New Delhi: The Reserve Bank of India (RBI) on Wednesday decided to keep the repo rate unchanged at 5.25%, maintaining the status quo in its latest Monetary Policy Committee (MPC) meeting.

RBI Governor Sanjay Malhotra said the Standing Deposit Facility (SDF) rate remains at 5%, while the Marginal Standing Facility (MSF) rate stays at 5.50%.

Describing 2025 as a challenging year, the Governor noted that inflation has eased since the October policy and highlighted improved efficiency in the banking system as a key support for the economy.

“High-frequency indicators up to February indicate sustained strength in economic activity,” Malhotra said.

He added that growth continues to be driven by strong private consumption and steady investment demand.

“Growth impulses remain supported by robust private consumption and sustained investment demand,” he noted. Urban consumption is likely to strengthen further, aided by the beneficial impact of GST rationalisation and the buoyant services sector, the Governor added.

However, the MPC cautioned against global uncertainties.

“The intensity and duration of the conflict, along with possible damage to energy and other infrastructure, pose risks to both inflation and growth outlooks,” Malhotra said.

He also warned that elevated crude oil prices could increase imported inflation and widen the current account deficit, and weaker global growth may dampen external demand and reduce remittance flows.

Under the revised GDP series, the RBI estimates real GDP growth for the previous year at 7.6%. Potential disruptions in the Strait of Hormuz could also weigh on growth in 2026.

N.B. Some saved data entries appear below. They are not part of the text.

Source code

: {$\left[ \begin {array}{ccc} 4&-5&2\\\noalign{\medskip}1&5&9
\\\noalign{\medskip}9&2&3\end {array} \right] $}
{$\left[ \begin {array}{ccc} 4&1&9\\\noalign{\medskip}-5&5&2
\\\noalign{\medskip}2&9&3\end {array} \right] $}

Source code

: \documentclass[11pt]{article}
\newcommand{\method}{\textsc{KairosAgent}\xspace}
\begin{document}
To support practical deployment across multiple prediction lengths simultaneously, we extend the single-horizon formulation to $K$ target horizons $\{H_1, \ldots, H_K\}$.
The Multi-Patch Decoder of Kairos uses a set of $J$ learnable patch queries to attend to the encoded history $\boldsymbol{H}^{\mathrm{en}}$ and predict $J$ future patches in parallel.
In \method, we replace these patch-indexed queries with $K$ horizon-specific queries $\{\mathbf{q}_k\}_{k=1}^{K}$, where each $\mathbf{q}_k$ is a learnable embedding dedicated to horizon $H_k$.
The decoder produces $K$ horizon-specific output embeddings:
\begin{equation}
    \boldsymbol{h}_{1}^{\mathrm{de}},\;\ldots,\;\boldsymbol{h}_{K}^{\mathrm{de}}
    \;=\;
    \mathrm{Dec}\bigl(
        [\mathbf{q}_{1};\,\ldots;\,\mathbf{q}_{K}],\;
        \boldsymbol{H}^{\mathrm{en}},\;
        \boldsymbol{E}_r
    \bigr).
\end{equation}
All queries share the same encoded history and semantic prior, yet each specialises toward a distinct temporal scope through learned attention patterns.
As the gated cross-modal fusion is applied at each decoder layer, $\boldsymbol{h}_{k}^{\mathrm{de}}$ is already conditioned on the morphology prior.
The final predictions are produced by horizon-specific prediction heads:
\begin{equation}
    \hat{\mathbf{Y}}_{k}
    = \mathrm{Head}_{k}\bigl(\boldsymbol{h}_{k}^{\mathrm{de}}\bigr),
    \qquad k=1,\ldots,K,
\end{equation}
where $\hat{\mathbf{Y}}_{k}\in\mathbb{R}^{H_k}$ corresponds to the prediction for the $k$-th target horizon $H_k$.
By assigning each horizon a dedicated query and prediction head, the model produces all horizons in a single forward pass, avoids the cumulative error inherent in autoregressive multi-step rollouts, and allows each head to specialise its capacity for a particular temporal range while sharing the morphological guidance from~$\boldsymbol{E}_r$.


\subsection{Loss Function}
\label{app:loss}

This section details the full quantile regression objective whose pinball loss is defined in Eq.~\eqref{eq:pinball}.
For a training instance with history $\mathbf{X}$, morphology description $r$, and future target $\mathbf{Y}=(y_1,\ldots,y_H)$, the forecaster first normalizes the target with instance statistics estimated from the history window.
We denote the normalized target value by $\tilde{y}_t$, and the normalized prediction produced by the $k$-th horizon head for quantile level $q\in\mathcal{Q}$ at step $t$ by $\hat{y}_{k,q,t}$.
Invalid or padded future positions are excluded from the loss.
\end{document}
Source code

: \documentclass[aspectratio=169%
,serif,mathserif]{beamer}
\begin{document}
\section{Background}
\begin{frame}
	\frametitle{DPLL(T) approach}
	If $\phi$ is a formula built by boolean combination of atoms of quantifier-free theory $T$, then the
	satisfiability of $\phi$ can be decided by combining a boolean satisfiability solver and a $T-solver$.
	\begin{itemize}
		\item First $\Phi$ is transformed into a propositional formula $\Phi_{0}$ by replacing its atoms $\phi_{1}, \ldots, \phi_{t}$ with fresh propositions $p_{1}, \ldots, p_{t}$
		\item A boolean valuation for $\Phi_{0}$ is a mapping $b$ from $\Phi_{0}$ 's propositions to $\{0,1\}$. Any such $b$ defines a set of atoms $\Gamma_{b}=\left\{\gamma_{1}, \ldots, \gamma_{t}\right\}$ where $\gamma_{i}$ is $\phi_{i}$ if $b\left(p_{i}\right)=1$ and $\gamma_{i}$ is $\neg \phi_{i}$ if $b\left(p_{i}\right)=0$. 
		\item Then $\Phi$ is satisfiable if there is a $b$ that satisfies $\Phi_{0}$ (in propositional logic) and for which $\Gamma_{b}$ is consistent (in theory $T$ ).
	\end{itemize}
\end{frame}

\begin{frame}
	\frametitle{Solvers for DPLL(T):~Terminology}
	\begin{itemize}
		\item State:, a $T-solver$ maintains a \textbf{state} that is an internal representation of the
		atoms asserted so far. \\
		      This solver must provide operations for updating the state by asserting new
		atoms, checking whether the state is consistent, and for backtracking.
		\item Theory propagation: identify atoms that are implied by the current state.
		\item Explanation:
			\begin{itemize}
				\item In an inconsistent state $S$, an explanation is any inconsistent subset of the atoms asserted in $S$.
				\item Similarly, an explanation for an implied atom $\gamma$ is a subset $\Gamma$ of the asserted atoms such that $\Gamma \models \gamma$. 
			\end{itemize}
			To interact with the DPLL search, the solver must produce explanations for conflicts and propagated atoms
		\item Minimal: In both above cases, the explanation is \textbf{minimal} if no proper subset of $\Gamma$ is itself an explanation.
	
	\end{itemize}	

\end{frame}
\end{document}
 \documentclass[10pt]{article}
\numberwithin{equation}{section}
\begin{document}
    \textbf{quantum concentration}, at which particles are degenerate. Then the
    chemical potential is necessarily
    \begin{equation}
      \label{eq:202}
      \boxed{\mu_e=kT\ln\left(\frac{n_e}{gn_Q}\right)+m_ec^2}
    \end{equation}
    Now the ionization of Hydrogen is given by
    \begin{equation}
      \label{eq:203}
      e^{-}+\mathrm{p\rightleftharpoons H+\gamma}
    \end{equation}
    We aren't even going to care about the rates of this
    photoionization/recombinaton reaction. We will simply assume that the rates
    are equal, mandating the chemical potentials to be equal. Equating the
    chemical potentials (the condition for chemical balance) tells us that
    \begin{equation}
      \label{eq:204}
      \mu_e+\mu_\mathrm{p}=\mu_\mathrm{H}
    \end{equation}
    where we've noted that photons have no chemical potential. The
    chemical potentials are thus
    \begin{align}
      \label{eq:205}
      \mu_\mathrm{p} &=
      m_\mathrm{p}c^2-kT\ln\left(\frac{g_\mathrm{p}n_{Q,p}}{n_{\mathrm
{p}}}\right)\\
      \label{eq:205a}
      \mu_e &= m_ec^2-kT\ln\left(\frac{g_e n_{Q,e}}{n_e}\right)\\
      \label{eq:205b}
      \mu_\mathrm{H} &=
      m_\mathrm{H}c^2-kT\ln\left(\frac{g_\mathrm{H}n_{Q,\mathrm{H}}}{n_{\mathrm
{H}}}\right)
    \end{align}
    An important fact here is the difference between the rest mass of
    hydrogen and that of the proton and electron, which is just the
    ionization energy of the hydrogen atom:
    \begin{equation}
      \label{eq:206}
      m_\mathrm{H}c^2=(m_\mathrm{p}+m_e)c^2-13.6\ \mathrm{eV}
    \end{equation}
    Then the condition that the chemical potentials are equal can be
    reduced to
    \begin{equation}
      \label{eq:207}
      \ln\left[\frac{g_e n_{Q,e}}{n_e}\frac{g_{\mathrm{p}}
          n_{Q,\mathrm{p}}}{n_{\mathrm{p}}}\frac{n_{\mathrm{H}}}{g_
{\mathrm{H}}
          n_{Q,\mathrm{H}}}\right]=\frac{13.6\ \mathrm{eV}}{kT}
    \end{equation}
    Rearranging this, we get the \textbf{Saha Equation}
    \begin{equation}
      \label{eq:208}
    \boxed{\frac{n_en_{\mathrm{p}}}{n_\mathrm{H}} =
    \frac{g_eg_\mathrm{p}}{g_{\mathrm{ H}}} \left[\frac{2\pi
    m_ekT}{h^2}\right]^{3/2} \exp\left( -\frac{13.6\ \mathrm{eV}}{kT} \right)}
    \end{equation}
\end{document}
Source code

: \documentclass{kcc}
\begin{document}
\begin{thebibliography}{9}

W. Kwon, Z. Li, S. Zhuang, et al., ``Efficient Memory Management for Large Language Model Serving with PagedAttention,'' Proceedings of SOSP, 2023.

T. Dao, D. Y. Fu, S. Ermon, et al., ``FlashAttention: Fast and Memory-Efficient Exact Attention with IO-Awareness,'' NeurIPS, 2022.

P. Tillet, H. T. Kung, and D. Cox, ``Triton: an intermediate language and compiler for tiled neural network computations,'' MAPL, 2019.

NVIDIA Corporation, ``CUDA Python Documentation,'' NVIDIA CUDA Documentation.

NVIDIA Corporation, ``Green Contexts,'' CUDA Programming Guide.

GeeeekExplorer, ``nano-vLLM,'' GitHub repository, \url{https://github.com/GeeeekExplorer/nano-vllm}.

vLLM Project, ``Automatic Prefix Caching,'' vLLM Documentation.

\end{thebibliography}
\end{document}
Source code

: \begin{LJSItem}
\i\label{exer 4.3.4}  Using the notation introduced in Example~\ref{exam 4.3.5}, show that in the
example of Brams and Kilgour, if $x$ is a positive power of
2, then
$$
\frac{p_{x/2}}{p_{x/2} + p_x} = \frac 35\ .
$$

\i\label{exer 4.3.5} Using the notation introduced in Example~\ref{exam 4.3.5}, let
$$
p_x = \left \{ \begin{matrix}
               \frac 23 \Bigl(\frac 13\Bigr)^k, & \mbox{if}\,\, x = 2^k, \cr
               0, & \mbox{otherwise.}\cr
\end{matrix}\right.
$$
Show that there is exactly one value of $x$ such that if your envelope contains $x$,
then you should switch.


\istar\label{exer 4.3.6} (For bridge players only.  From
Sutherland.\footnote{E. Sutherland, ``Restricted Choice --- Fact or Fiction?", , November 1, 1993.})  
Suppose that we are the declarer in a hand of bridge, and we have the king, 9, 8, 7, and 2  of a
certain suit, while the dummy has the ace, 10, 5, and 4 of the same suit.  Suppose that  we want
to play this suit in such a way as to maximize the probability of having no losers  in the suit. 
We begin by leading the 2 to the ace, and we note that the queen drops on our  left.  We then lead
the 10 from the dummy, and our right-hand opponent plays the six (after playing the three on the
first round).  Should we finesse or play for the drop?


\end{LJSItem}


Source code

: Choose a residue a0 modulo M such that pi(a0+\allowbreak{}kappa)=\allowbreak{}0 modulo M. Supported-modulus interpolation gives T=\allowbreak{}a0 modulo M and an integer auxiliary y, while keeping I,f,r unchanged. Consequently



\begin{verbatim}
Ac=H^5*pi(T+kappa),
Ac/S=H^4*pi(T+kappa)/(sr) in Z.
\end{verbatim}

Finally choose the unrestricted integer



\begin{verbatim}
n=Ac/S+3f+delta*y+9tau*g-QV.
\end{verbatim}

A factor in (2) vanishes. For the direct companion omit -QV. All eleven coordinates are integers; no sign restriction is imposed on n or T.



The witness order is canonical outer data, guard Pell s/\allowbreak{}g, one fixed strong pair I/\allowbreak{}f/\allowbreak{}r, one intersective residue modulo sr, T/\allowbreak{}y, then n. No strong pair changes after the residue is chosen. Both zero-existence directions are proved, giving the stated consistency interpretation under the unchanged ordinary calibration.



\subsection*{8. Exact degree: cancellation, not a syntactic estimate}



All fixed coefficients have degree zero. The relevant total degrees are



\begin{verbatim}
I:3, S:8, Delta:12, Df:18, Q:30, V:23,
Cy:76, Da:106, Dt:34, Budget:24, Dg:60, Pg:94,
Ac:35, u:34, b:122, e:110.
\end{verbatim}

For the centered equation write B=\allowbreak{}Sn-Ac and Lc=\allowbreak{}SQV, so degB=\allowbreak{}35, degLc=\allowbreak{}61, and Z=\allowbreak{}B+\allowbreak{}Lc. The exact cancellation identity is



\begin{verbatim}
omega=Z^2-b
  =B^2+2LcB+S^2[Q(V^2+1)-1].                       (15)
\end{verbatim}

Despite these risks, the Governor highlighted that business sentiment remains optimistic, supported by proactive government measures to ensure the availability of key inputs across critical sectors, helping contain supply chain disruptions.

What this means to you?

For consumers and investors, stable rates mean loan EMIs remain steady and borrowing costs are predictable, while the economy continues to show resilience through strong private consumption and investment. However, global risks like oil prices and trade disruptions are still factors to watch.